Frustrating isn't the word at the moment so any guidance or help will be greatly received.

  • $\begingroup$ How long did the 52 bit collision take to find? If you are just using brute force, it should take a proportionate amount of time to find a different size collision. $\endgroup$
    – Ella Rose
    Commented Oct 30, 2016 at 22:12
  • $\begingroup$ @EllaRose it took me about 15 minutes. It seems I am now running out of memory before computing the end answer which is bizarre $\endgroup$ Commented Oct 30, 2016 at 22:52

2 Answers 2


It seems I am now running out of memory before computing the end answer which is bizarre

Typical brute-force issue.

Here’s a hint: do NOT store results in arrays as that’s most probably what’s currently causing you to run out of memory. Look at the numbers: if we would assume no collisions, you’ld need your array (read: memory allocation) to hold up to $2^{60}$ elements to store all 60-bit results; and we’re not yet counting memory you need to run the OS, to run your code, and to store things like the random 15 bits hex codes you’re hashing.

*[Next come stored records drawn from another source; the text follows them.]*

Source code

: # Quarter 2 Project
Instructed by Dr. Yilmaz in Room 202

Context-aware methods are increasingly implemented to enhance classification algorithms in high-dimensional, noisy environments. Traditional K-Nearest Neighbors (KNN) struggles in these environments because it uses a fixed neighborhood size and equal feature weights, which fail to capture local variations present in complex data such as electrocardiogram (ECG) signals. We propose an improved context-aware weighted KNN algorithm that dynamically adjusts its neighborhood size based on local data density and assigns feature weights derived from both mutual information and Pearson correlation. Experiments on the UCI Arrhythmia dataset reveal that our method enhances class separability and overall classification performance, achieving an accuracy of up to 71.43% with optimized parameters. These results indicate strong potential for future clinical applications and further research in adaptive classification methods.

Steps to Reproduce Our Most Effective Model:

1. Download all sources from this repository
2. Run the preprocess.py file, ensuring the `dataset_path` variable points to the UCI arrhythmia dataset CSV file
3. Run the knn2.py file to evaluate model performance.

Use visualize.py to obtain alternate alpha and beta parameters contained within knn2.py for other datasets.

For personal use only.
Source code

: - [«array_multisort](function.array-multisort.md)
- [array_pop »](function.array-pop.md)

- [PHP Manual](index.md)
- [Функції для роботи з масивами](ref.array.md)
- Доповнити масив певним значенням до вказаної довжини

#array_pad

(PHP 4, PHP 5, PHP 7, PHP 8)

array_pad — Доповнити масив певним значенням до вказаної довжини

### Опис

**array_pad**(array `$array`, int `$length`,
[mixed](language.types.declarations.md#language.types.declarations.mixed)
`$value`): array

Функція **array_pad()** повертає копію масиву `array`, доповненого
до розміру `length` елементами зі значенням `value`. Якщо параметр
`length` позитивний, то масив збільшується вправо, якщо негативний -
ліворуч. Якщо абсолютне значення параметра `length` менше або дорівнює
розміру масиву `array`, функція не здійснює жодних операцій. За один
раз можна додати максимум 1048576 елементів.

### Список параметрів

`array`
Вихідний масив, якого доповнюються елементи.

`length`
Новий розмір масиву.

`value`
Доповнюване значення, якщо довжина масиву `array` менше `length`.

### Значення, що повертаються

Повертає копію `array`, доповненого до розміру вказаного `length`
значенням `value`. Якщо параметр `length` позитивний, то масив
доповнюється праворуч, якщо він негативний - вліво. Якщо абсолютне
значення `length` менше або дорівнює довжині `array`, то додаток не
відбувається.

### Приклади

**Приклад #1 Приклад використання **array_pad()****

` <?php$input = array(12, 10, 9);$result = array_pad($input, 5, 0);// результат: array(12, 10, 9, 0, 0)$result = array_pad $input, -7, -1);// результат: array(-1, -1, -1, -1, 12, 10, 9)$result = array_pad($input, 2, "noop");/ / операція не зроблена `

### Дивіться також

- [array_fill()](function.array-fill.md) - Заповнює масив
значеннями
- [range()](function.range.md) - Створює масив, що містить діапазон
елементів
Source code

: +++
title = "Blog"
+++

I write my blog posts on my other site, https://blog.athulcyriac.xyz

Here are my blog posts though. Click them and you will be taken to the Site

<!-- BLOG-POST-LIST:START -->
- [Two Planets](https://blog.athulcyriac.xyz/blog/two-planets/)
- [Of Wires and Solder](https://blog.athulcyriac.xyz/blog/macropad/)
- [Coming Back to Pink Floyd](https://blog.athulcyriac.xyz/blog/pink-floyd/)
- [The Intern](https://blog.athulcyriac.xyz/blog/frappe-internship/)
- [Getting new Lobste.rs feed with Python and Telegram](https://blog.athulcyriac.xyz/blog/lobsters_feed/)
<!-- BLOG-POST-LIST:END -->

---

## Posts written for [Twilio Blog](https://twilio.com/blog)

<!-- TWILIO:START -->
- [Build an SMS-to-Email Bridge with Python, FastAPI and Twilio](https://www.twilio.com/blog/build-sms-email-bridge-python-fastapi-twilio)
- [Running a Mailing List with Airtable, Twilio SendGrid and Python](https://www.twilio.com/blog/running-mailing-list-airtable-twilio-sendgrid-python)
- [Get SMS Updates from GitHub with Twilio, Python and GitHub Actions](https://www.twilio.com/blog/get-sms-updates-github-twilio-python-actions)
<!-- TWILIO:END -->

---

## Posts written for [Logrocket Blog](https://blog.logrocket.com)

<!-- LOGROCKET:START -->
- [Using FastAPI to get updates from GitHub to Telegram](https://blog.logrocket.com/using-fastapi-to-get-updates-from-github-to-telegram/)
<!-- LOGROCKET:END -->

Of course – due to the fact SHA1 collisions are known to exist – your array won’t grow that big, so you won’t need to worry that you might be needing a rough 144115 Terabytes of memory to store all “SHA1 truncated to 60-bit” results. Thinking about the resources available when using an average desktop computer, a project going for 60-bits of truncated SHA1 without running out of memory should be feasable. An SHA1 hash truncated to its first 60 bits, should take around and about 60 or 120 million iterations/hash-calculations before hitting a collision – depending on how lucky you are. Unless your computer is 10 years old or older,and unless you mess up your implementation, that number of elements should easily fit into memory.

One potential solution to your memory problem is to use random hex codes as you currently do, and to store things in a tree indexed by the first 60-bits of the hash. (In case of doubt, look for “Binary Indexed Trees”, also known as “Fenwick Tree”.) Yet, if that’s indeed the best way to do it somewhat depends on implementation details, available resources, and – last but not least – used programming language. As we handle coding-related questions as “off topic” here at Crypto.SE, I’ll refrain from diving into that.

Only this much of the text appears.